EXERCISE BRIEF
Please tally the lines of the records that contain "follows" and send back only the total.
━━━━━ MATERIAL TO PROCESS ━━━━━
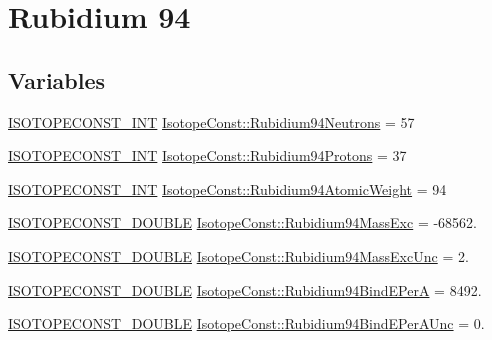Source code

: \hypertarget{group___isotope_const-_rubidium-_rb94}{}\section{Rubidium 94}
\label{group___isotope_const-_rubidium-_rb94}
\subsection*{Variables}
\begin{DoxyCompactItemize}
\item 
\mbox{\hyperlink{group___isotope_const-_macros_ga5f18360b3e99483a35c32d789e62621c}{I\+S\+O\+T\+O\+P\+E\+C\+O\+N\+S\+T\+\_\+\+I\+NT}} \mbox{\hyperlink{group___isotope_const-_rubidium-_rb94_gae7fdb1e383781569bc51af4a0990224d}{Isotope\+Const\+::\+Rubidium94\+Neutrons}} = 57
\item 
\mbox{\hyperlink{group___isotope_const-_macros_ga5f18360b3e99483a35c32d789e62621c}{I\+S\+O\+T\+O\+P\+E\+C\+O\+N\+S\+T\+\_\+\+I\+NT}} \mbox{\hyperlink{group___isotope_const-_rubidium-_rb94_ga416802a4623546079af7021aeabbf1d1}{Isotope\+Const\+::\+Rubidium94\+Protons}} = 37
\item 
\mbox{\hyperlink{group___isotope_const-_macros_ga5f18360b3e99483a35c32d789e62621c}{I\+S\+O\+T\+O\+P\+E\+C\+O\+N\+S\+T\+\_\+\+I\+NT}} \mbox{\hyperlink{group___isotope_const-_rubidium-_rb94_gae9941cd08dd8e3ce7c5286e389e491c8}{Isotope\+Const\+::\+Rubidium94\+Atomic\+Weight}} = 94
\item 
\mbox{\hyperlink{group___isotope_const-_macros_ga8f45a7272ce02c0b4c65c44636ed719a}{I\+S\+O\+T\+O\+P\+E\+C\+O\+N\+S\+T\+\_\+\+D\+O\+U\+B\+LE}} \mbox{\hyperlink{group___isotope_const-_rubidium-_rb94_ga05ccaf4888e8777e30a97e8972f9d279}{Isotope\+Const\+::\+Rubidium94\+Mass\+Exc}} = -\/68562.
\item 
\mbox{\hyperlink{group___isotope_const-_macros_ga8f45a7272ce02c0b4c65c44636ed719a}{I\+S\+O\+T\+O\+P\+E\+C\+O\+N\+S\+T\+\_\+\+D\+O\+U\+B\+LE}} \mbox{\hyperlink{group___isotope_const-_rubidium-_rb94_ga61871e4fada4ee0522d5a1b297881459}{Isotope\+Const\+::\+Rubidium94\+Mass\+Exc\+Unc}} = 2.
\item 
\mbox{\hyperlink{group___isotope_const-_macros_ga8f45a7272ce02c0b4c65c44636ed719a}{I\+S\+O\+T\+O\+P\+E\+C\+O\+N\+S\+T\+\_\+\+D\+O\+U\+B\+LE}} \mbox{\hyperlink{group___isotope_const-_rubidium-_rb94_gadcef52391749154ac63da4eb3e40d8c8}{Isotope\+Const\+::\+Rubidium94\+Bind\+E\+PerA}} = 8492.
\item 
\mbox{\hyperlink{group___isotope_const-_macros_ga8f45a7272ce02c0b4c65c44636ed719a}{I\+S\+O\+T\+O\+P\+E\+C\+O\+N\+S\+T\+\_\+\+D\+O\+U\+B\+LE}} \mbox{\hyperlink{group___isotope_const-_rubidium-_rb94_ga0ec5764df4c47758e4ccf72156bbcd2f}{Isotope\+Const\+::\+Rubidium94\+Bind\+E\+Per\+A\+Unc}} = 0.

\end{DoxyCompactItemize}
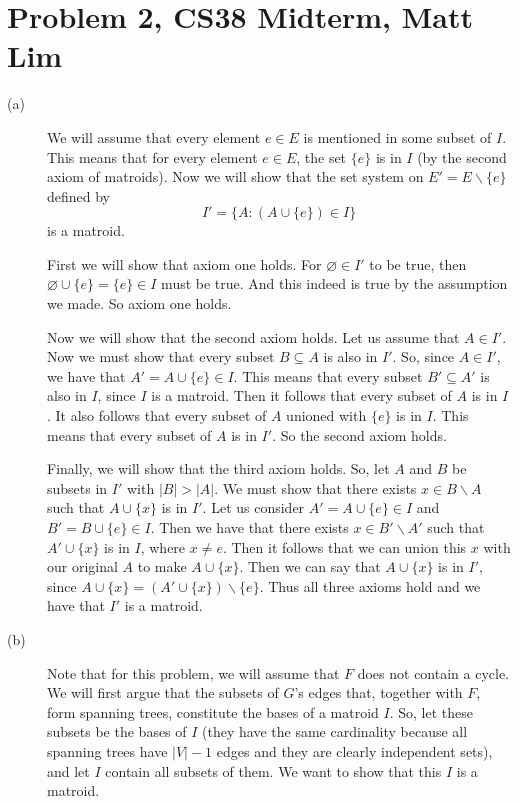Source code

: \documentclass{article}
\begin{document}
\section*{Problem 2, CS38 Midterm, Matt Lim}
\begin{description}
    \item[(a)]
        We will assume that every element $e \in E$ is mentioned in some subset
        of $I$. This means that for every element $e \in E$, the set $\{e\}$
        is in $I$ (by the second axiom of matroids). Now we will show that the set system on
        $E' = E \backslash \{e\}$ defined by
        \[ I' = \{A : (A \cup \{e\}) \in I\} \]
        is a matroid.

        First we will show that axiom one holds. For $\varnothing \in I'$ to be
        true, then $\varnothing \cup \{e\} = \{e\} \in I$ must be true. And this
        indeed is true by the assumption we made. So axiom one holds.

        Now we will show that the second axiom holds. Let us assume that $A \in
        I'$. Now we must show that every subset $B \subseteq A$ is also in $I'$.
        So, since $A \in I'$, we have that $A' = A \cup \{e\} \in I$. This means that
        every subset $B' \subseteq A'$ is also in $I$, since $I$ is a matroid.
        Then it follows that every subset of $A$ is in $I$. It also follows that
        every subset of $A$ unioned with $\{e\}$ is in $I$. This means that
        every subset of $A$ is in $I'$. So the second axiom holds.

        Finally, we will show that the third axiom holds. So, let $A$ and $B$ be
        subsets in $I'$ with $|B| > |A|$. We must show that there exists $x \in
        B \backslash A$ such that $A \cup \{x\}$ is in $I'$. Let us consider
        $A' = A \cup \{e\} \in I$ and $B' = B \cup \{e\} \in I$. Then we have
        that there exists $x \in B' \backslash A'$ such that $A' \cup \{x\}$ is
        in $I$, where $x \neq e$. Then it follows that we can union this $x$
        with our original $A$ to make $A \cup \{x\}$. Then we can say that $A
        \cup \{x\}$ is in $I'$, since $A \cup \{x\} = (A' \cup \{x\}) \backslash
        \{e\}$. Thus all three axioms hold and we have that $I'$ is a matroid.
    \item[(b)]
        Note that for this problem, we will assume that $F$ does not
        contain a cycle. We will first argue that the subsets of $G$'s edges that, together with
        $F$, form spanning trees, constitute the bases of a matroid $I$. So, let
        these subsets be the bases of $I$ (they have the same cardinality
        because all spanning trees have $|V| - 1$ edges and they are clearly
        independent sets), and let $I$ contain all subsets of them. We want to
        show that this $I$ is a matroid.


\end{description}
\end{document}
━━━━━
ANSWER BELOW
2